Though Anderson liked many aspects of her job at Morgan Stanley, it wasn't a perfect fit, and she left the firm a few months after transferring to Fort Collins.
"There's no reason to waste time having a job eight hours a day, six days a week, that you don't love."
Over the year, her stepsister and grandmother were diagnosed with cancer, and Anderson was available to them. While her sister is recovering, her grandmother did not.
"It's kind of been a blessing not to have a job because I was able to spend a lot of time with her before she died," she says. "Spending time with my mom and my dad and my brother and stepmother and my step-siblings has become a lot more important."
This fall, Anderson has continued to explore possibilities, but has no full-time work. She hopes to return to college next year, possibly for a master's degree in business administration or tourism and natural resource management. She says she thinks a lot about marrying and raising children much sooner than she had once imagined.
And she has some questions about her encounter with tragedy.
A recent Denver Post article quoted people saying they were sick of hearing about the tragedy, that they don't need to be reminded. Anderson found herself angry at the attitude.

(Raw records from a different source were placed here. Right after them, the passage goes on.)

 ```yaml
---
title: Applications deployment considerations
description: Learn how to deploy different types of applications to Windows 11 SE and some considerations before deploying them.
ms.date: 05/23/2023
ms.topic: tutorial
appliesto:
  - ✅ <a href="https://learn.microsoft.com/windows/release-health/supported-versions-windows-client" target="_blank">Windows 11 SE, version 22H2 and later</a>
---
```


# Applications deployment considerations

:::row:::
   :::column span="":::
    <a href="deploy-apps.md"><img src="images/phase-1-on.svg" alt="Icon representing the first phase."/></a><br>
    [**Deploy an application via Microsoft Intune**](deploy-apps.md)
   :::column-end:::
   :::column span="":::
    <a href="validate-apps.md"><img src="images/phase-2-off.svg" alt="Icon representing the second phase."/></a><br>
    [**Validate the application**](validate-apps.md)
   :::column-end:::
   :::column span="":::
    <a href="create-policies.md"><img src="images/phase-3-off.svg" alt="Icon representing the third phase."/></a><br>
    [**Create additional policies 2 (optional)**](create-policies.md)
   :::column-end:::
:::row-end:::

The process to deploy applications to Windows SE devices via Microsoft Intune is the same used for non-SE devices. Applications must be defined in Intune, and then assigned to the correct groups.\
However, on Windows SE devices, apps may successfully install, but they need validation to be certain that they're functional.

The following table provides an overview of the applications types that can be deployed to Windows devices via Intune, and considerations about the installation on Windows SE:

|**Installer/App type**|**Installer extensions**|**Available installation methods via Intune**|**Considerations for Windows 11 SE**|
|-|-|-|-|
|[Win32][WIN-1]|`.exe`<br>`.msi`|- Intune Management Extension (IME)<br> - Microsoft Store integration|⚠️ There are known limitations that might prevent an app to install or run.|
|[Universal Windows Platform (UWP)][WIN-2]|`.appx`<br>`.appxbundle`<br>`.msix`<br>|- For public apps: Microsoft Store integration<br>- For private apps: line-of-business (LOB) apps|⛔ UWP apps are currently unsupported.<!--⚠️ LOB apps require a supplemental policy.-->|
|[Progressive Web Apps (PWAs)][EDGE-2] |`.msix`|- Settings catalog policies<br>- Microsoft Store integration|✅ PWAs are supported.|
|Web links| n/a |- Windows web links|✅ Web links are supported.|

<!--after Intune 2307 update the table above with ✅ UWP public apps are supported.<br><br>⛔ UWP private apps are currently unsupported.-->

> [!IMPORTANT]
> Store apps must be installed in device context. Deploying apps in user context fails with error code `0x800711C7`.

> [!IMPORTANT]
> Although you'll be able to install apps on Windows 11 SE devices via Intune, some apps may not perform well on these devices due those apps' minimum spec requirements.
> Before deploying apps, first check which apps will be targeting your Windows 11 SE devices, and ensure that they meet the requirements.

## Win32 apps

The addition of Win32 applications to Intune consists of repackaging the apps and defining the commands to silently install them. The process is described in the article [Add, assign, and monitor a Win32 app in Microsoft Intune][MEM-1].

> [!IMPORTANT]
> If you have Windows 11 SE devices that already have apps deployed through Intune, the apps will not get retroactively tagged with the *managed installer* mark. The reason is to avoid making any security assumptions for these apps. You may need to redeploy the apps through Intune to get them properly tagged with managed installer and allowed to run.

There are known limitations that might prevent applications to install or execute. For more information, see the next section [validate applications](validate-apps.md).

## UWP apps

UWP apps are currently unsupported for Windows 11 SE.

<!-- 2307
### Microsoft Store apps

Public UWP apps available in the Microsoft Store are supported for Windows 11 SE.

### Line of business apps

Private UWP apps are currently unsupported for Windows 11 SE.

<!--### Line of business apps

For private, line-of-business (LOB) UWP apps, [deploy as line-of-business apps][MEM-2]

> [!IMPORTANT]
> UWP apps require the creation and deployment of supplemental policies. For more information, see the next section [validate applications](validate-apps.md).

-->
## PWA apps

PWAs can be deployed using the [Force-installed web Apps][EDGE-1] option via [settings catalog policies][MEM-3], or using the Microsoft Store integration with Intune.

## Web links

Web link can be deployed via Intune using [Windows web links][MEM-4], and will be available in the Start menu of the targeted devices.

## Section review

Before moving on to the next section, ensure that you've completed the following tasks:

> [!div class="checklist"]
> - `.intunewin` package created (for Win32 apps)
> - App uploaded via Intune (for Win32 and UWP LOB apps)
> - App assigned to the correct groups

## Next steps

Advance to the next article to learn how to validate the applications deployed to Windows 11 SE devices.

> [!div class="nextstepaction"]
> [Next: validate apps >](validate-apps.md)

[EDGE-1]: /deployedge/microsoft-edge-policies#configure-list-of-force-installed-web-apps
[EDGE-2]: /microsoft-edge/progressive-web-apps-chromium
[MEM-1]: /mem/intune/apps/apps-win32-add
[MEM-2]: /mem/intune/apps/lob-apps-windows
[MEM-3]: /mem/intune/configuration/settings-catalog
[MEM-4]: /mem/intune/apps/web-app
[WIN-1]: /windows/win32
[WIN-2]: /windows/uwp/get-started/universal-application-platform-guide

"I totally understand that," she says, "but at the same time, I wonder if the person who feels that way, if they're really telling the truth, that they do really remember. . . . Because I do believe that (remembering) is extremely important."
Anderson will return to New York this week. She will be there for bagpipe processions, a moment of silence, the tolling of bells, the placing of flowers in the pit.
And she will walk the route she took on Sept. 11, ready for what comes.
"The only thing that may cause me to remember would be being there again, and either I will or I won't," she says. "I'm curious, I'm very curious, and that's one of the reasons that I'm going to try."
But Anderson has also learned to be cautious, and her eyes will be open. Just in case.
"I doubt anything will happen, but I'm going to be wearing my tennis shoes," she says. "And I'm going to have my cell phone and my credit card and my money in my pocket. And I'm going to be mobile."